**Problem requirements**
Copy each line of the data beneath in which the word "bottom" appears.
[[ Raw data open ]]
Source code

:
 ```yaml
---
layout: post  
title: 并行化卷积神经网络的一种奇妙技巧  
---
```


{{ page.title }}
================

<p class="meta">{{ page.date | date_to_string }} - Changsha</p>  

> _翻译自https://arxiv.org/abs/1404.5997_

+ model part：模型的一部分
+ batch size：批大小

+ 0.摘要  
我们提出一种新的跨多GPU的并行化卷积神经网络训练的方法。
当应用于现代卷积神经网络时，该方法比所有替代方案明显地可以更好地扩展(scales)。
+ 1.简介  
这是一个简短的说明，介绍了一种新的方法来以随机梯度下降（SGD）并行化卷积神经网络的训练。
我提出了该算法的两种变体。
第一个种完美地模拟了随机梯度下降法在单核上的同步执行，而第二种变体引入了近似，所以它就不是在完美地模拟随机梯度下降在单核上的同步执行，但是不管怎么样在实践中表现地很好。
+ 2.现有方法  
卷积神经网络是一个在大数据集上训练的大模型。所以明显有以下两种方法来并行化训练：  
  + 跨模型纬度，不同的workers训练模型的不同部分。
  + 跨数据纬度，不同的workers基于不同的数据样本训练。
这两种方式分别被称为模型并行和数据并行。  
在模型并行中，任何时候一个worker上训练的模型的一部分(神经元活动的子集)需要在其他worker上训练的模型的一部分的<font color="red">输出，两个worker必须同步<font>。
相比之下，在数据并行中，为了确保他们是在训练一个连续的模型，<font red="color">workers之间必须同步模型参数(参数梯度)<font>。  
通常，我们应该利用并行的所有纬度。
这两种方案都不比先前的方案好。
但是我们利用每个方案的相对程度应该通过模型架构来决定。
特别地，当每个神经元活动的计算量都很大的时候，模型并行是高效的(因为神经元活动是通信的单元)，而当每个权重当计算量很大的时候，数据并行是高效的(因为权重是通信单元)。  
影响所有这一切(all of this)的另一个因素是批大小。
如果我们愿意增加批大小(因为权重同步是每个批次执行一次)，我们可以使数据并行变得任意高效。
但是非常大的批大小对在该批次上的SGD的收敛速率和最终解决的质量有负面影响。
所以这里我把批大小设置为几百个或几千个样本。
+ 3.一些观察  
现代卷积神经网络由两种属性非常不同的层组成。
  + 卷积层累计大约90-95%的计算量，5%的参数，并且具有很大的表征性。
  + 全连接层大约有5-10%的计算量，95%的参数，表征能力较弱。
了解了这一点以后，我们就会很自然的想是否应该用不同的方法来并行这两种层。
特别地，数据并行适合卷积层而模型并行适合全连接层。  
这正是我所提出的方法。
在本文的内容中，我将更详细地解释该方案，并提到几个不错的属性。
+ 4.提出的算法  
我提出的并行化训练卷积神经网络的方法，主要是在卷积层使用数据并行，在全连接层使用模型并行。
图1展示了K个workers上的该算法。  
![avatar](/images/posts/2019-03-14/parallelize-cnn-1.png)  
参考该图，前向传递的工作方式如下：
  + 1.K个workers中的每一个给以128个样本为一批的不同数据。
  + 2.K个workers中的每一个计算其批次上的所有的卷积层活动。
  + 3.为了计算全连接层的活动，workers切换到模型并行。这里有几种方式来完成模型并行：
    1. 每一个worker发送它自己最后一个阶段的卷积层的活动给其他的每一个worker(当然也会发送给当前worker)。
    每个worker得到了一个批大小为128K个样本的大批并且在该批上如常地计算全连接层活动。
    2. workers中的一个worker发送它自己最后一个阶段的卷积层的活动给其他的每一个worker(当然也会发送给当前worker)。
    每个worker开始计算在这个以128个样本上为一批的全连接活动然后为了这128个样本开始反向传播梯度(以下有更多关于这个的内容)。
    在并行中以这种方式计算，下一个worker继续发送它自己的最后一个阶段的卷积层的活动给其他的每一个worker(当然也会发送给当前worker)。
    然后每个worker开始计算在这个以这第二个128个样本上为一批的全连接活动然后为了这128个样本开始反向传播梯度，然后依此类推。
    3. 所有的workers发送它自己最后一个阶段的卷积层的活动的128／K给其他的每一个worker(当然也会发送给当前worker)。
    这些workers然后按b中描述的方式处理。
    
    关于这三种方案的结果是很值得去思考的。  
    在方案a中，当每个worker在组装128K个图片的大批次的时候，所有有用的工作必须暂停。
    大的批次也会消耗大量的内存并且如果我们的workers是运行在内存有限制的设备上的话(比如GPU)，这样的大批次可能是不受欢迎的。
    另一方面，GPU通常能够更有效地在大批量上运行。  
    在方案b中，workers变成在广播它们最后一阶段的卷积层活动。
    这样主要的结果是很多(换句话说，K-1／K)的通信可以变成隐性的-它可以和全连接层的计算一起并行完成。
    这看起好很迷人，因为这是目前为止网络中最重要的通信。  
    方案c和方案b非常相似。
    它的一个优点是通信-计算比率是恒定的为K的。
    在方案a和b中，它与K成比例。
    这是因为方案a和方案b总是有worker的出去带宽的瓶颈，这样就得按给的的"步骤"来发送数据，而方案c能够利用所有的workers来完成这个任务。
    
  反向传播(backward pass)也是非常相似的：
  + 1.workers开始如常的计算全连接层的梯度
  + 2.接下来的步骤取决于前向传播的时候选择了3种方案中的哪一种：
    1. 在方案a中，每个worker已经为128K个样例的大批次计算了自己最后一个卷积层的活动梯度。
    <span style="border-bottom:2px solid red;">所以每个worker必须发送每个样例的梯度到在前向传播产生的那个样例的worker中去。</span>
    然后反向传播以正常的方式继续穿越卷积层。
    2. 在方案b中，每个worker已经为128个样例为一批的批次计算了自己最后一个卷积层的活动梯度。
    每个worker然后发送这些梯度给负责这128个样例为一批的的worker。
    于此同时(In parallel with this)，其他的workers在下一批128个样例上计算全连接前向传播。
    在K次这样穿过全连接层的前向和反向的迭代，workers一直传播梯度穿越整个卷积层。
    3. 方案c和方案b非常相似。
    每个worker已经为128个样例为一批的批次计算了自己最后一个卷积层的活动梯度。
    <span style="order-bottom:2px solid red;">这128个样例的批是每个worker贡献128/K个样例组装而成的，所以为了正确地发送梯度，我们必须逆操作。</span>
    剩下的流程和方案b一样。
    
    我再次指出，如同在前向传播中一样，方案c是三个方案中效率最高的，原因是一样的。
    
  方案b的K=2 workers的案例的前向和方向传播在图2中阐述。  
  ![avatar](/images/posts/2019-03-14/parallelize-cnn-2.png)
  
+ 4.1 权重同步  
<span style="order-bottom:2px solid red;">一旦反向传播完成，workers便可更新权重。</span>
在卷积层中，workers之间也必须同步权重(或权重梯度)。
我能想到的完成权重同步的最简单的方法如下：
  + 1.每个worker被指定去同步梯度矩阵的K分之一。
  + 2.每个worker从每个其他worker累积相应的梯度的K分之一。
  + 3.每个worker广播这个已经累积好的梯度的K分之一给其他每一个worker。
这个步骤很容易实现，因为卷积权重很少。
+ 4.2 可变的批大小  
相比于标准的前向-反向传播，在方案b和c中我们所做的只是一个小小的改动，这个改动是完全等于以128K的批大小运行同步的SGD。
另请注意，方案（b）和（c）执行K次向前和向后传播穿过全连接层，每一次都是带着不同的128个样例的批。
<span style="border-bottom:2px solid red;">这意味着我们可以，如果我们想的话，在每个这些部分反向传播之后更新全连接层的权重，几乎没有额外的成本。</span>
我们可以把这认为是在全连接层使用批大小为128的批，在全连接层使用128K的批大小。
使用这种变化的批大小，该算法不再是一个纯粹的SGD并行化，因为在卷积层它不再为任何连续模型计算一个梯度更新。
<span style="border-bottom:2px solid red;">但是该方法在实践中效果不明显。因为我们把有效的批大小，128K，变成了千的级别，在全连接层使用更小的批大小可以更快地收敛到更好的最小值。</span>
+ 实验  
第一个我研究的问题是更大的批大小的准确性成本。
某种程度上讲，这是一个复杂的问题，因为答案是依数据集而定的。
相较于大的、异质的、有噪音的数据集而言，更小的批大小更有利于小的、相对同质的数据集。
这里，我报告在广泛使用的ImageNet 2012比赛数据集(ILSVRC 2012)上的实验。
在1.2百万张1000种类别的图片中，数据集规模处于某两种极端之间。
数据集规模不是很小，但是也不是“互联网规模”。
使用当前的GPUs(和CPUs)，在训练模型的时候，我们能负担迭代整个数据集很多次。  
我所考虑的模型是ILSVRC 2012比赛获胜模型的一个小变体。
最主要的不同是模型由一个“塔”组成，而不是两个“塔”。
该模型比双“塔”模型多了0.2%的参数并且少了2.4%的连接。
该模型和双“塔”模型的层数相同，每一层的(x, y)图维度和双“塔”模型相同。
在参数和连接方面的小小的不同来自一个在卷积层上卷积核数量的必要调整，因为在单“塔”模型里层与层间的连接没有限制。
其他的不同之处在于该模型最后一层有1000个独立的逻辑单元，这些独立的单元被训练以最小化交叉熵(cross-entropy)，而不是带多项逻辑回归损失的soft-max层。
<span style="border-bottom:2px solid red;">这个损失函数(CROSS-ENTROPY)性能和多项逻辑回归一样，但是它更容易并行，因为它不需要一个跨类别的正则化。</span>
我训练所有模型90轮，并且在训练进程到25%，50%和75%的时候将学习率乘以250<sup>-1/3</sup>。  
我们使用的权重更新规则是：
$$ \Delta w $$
[[ Raw data closed ]]
**Written response**
    <span style="border-bottom:2px solid red;">所以每个worker必须发送每个样例的梯度到在前向传播产生的那个样例的worker中去。</span>
    <span style="order-bottom:2px solid red;">这128个样例的批是每个worker贡献128/K个样例组装而成的，所以为了正确地发送梯度，我们必须逆操作。</span>
<span style="order-bottom:2px solid red;">一旦反向传播完成，workers便可更新权重。</span>
<span style="border-bottom:2px solid red;">这意味着我们可以，如果我们想的话，在每个这些部分反向传播之后更新全连接层的权重，几乎没有额外的成本。</span>
<span style="border-bottom:2px solid red;">但是该方法在实践中效果不明显。因为我们把有效的批大小，128K，变成了千的级别，在全连接层使用更小的批大小可以更快地收敛到更好的最小值。</span>
<span style="border-bottom:2px solid red;">这个损失函数(CROSS-ENTROPY)性能和多项逻辑回归一样，但是它更容易并行，因为它不需要一个跨类别的正则化。</span>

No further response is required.